No argument there @Hooked! I always buy mine in multiples of three!

Reactions: Like 2


----------



## StompieZA (10/9/19)

Great review and feedback. Basically summed up the Freemax GEMM disposable tank! Man that thing has soo much flavor and the best part is they come in different coil versions, Single, dual and quad.
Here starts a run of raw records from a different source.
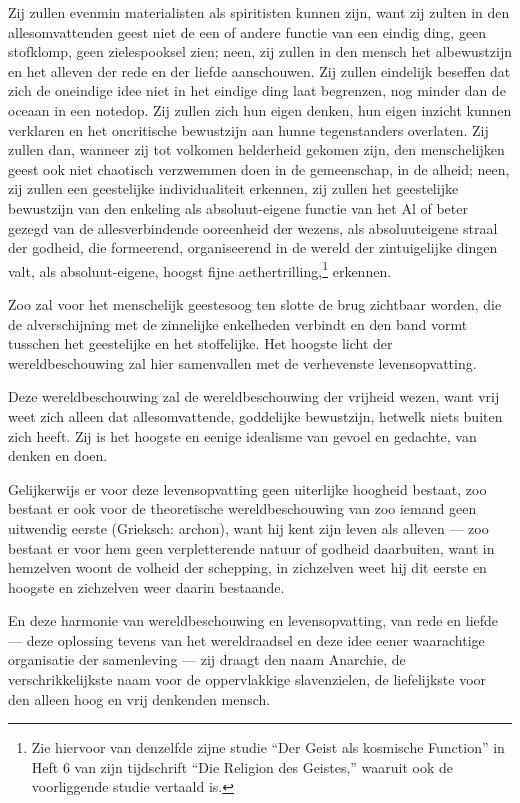 \documentclass[a4paper, 12pt, oneside, dutch]{article}
\begin{document}
Zij zullen evenmin materialisten als spiritisten kunnen zijn, want zij zulten in den allesomvattenden geest niet de een of andere functie van een eindig ding, geen stofklomp, geen zielespooksel zien; neen, zij zullen in den mensch het albewustzijn en het alleven der rede en der liefde aanschouwen. Zij zullen eindelijk beseffen dat zich de oneindige idee niet in het eindige ding laat begrenzen, nog minder dan de oceaan in een notedop. Zij zullen zich hun eigen denken, hun eigen inzicht kunnen verklaren en het oncritische bewustzijn aan hunne tegenstanders overlaten. Zij zullen dan, wanneer zij tot volkomen helderheid gekomen zijn, den menschelijken geest ook niet chaotisch verzwemmen doen in de gemeenschap, in de alheid; neen, zij zullen een geestelijke individualiteit erkennen, zij zullen het geestelijke bewustzijn van den enkeling als absoluut-eigene functie van het Al of beter gezegd van de allesverbindende ooreenheid der wezens, als absoluuteigene straal der godheid, die formeerend, organiseerend in de wereld der zintuigelijke dingen valt, als absoluut-eigene, hoogst fijne aethertrilling,\footnote{Zie hiervoor van denzelfde zijne studie "`Der Geist als kosmische Function"' in Heft 6 van zijn tijdschrift "`Die Religion des Geistes,"' waaruit ook de voorliggende studie vertaald is.} erkennen.

Zoo zal voor het menschelijk geestesoog ten slotte de brug zichtbaar worden, die de alverschijning met de zinnelijke enkelheden verbindt en den band vormt tusschen het geestelijke en het stoffelijke. Het hoogste licht der wereldbeschouwing zal hier samenvallen met de verhevenste levensopvatting.

Deze wereldbeschouwing zal de wereldbeschouwing der vrijheid wezen, want vrij weet zich alleen dat allesomvattende, goddelijke bewustzijn, hetwelk niets buiten zich heeft. Zij is het hoogste en eenige idealisme van gevoel en gedachte, van denken en doen.

Gelijkerwijs er voor deze levensopvatting geen uiterlijke hoogheid bestaat, zoo bestaat er ook voor de theoretische wereldbeschouwing van zoo iemand geen uitwendig eerste (Grieksch: archon), want hij kent zijn leven als alleven --- zoo bestaat er voor hem geen verpletterende natuur of godheid daarbuiten, want in hemzelven woont de volheid der schepping, in zichzelven weet hij dit eerste en hoogste en zichzelven weer daarin bestaande.

En deze harmonie van wereldbeschouwing en levensopvatting, van rede en liefde --- deze oplossing tevens van het wereldraadsel en deze idee eener waarachtige organisatie der samenleving --- zij draagt den naam Anarchie, de verschrikkelijkste naam voor de oppervlakkige slavenzielen, de liefelijkste voor den alleen hoog en vrij denkenden mensch.
\end{document}
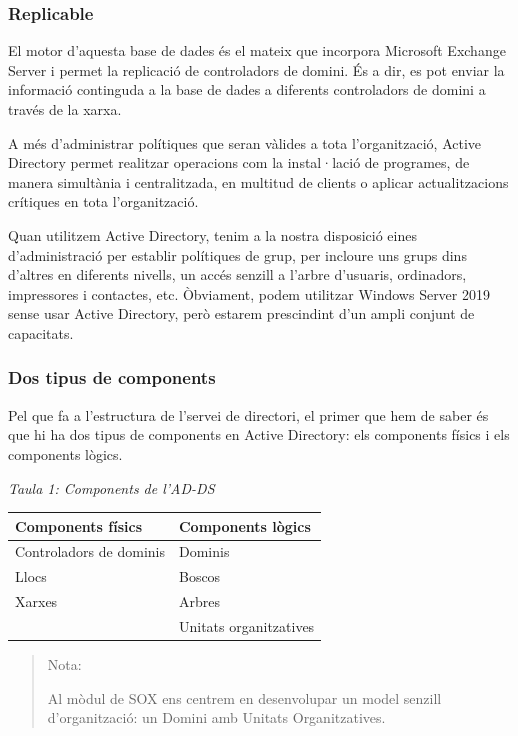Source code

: \documentclass[
  a4paper,
]{article}
\begin{document}
\subsubsection{Replicable}\label{replicable}

El motor d'aquesta base de dades és el mateix que incorpora Microsoft
Exchange Server i permet la replicació de controladors de domini. És a
dir, es pot enviar la informació continguda a la base de dades a
diferents controladors de domini a través de la xarxa.

A més d'administrar polítiques que seran vàlides a tota l'organització,
Active Directory permet realitzar operacions com la instal·lació de
programes, de manera simultània i centralitzada, en multitud de clients
o aplicar actualitzacions crítiques en tota l'organització.

Quan utilitzem Active Directory, tenim a la nostra disposició eines
d'administració per establir polítiques de grup, per incloure uns grups
dins d'altres en diferents nivells, un accés senzill a l'arbre
d'usuaris, ordinadors, impressores i contactes, etc. Òbviament, podem
utilitzar Windows Server 2019 sense usar Active Directory, però estarem
prescindint d'un ampli conjunt de capacitats.

\subsubsection{Dos tipus de components}\label{dos-tipus-de-components}

Pel que fa a l'estructura de l'servei de directori, el primer que hem de
saber és que hi ha dos tipus de components en Active Directory: els
components físics i els components lògics.

\emph{Taula 1: Components de l'AD-DS}

\begin{longtable}[]{@{}ll@{}}
\toprule\noalign{}
Components físics & Components lògics \\
\midrule\noalign{}
\endhead
\bottomrule\noalign{}
\endlastfoot
Controladors de dominis & Dominis \\
Llocs & Boscos \\
Xarxes & Arbres \\
& Unitats organitzatives \\
\end{longtable}

\begin{quote}
Nota:

Al mòdul de SOX ens centrem en desenvolupar un model senzill
d'organització: un Domini amb Unitats Organitzatives.
\end{quote}
\end{document}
But like mentioned, i will always have one in my rotation cause they are real life savers and just work so good!

Reactions: Like 1 | Informative 1


----------



## Jengz (10/9/19)

A great daily carry

Reactions: Like 2 | Winner 1


----------



## Mollie (11/9/19)

I'm very impressed!!
I bought one today @Vape king and i must the flavor is excellent vaping only at 55w the vapor is almost more than my recurve
I purchased last a CCell coil for one of my sub ohm tanks to test again and the flavor is not a match against the Mystique tank 
So you pay about R70 for sub ohm tank coil where this WHOLE disposable tank is R50 and flavor is excellent 
Real value for money will definitely buy them again 

Sent from my ANE-LX1 using Tapatalk

Reactions: Like 1 | Agree 2


----------



## Silver (11/9/19)

The vaper said:


> I'm very impressed!!
> I bought one today @Vape king and i must the flavor is excellent vaping only at 55w the vapor is almost more than my recurve
> I purchased last a CCell coil for one of my sub ohm tanks to test again and the flavor is not a match against the Mystique tank
> So you pay about R70 for sub ohm tank coil where this WHOLE disposable tank is R50 and flavor is excellent
> ...



Great to hear @The vaper 
What juice are you running in your Mystique?
Dessert or Fruity?

So far its been only fruity cool (Prime Vape PomCool) for me - and its performing excellently.
Am wondering how its going to do with desserts...


----------



## Mollie (11/9/19)

Silver said:


> Great to hear @The vaper
> What juice are you running in your Mystique?
> Dessert or Fruity?
> 
> ...


We are in fruity flavors so i picked up Waves from Morning Glory from VK
And i took Prime's Wrath of the Grapes of the salesguy 
I LOVE this juice only problem is it might only be available on the shelves in a months time(maybe)
Prime have develope a top notch juice here 

Sent from my ANE-LX1 using Tapatalk

Reactions: Like 1


----------



## Silver (11/9/19)

Cool!
I need to try that Prime Grape one!

Reactions: Like 1


----------



## Mollie (11/9/19)

Silver said:


> Cool!
> I need to try that Prime Grape one!


Its worth the try 

Sent from my ANE-LX1 using Tapatalk

Reactions: Like 1


----------



## Mollie (11/9/19)

The vaper said:


> We are in fruity flavors so i picked up Waves from Morning Glory from VK
> And i took Prime's Wrath of the Grapes of the salesguy
> I LOVE this juice only problem is it might only be available on the shelves in a months time(maybe)
> Prime have develope a top notch juice here
> ...


Just want to correct myself Coil Company is making the Morning Glory(Waves) e juice

Sent from my ANE-LX1 using Tapatalk


----------



## Hooked (11/9/19)

The vaper said:


> I'm very impressed!!
> I bought one today @Vape king and i must the flavor is excellent vaping only at 55w the vapor is almost more than my recurve
> I purchased last a CCell coil for one of my sub ohm tanks to test again and the flavor is not a match against the Mystique tank
> So you pay about R70 for sub ohm tank coil where this WHOLE disposable tank is R50 and flavor is excellent
> ...



@The vaper Just by the way, if you can't get the Mystique but your usual vendor has the Tesla ONE, buy it.  It's also mesh, disposable, but a 0.2 ohm, whereas the Mystique is 0.15ohm, but to me it's just as good. Capacity is the same as the Mystique i.i. 3ml. Just saying ...

Reactions: Like 1


----------



## Silver (21/9/19)

Updated feedback on the Mystique

*I am impressed!*

Done 14 tanks and I’m on my 15th tankful of Prime Vape PomCool. So that’s *about 35-40ml of juice* (I don’t think I fill it to the absolute max)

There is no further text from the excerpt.